** DATA FOR PROCESSING follows **

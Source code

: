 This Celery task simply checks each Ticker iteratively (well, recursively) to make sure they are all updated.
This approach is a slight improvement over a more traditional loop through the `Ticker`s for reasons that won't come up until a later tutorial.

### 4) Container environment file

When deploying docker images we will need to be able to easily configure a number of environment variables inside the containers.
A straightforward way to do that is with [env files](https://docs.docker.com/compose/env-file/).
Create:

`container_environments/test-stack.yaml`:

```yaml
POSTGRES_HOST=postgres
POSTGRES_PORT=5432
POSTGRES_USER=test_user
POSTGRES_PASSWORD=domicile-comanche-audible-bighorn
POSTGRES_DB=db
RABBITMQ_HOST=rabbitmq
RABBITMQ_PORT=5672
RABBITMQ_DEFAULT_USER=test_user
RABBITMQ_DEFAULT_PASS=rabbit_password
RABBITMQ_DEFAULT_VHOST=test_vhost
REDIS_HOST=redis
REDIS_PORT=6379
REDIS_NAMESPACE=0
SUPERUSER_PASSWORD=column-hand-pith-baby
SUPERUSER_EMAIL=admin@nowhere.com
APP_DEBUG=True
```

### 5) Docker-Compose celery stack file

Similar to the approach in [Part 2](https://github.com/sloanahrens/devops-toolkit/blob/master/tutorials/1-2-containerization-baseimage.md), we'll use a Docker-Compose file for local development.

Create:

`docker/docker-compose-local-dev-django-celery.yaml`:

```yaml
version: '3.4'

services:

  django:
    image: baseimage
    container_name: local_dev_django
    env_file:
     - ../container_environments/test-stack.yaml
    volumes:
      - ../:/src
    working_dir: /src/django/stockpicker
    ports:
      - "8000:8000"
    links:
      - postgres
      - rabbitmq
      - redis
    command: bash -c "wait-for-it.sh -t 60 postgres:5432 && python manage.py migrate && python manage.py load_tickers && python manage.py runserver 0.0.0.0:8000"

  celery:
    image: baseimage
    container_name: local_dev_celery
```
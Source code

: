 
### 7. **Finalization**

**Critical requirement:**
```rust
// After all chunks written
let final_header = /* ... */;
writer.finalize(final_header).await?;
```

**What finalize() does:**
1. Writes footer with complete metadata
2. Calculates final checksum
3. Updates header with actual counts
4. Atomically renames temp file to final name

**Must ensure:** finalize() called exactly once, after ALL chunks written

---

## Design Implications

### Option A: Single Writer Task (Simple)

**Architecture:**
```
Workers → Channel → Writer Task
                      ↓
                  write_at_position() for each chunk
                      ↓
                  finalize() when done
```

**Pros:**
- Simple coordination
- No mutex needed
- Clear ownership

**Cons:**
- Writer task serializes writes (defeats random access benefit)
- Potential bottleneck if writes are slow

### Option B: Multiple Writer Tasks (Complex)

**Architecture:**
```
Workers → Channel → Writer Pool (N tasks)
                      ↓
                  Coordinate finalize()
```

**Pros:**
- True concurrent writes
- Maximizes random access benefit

** End of DATA FOR PROCESSING **

**WHAT THE TASK REQUIRES**
Set down each entry above again exactly as it reads.

**SOLUTION**
Source code

: This Celery task simply checks each Ticker iteratively (well, recursively) to make sure they are all updated.
This approach is a slight improvement over a more traditional loop through the `Ticker`s for reasons that won't come up until a later tutorial.

### 4) Container environment file

When deploying docker images we will need to be able to easily configure a number of environment variables inside the containers.
A straightforward way to do that is with [env files](https://docs.docker.com/compose/env-file/).
Create:

`container_environments/test-stack.yaml`:

```yaml
POSTGRES_HOST=postgres
POSTGRES_PORT=5432
POSTGRES_USER=test_user
POSTGRES_PASSWORD=domicile-comanche-audible-bighorn
POSTGRES_DB=db
RABBITMQ_HOST=rabbitmq
RABBITMQ_PORT=5672
RABBITMQ_DEFAULT_USER=test_user
RABBITMQ_DEFAULT_PASS=rabbit_password
RABBITMQ_DEFAULT_VHOST=test_vhost
REDIS_HOST=redis
REDIS_PORT=6379
REDIS_NAMESPACE=0
SUPERUSER_PASSWORD=column-hand-pith-baby
SUPERUSER_EMAIL=admin@nowhere.com
APP_DEBUG=True
```

### 5) Docker-Compose celery stack file

Similar to the approach in [Part 2](https://github.com/sloanahrens/devops-toolkit/blob/master/tutorials/1-2-containerization-baseimage.md), we'll use a Docker-Compose file for local development.

Create:

`docker/docker-compose-local-dev-django-celery.yaml`:

```yaml
version: '3.4'

services:

  django:
    image: baseimage
    container_name: local_dev_django
    env_file:
     - ../container_environments/test-stack.yaml
    volumes:
      - ../:/src
    working_dir: /src/django/stockpicker
    ports:
      - "8000:8000"
    links:
      - postgres
      - rabbitmq
      - redis
    command: bash -c "wait-for-it.sh -t 60 postgres:5432 && python manage.py migrate && python manage.py load_tickers && python manage.py runserver 0.0.0.0:8000"

  celery:
    image: baseimage
    container_name: local_dev_celery
```
Source code

: 
### 7. **Finalization**

**Critical requirement:**
```rust
// After all chunks written
let final_header = /* ... */;
writer.finalize(final_header).await?;
```

**What finalize() does:**
1. Writes footer with complete metadata
2. Calculates final checksum
3. Updates header with actual counts
4. Atomically renames temp file to final name

**Must ensure:** finalize() called exactly once, after ALL chunks written

---

## Design Implications

### Option A: Single Writer Task (Simple)

**Architecture:**
```
Workers → Channel → Writer Task
                      ↓
                  write_at_position() for each chunk
                      ↓
                  finalize() when done
```

**Pros:**
- Simple coordination
- No mutex needed
- Clear ownership

**Cons:**
- Writer task serializes writes (defeats random access benefit)
- Potential bottleneck if writes are slow

### Option B: Multiple Writer Tasks (Complex)

**Architecture:**
```
Workers → Channel → Writer Pool (N tasks)
                      ↓
                  Coordinate finalize()
```

**Pros:**
- True concurrent writes
- Maximizes random access benefit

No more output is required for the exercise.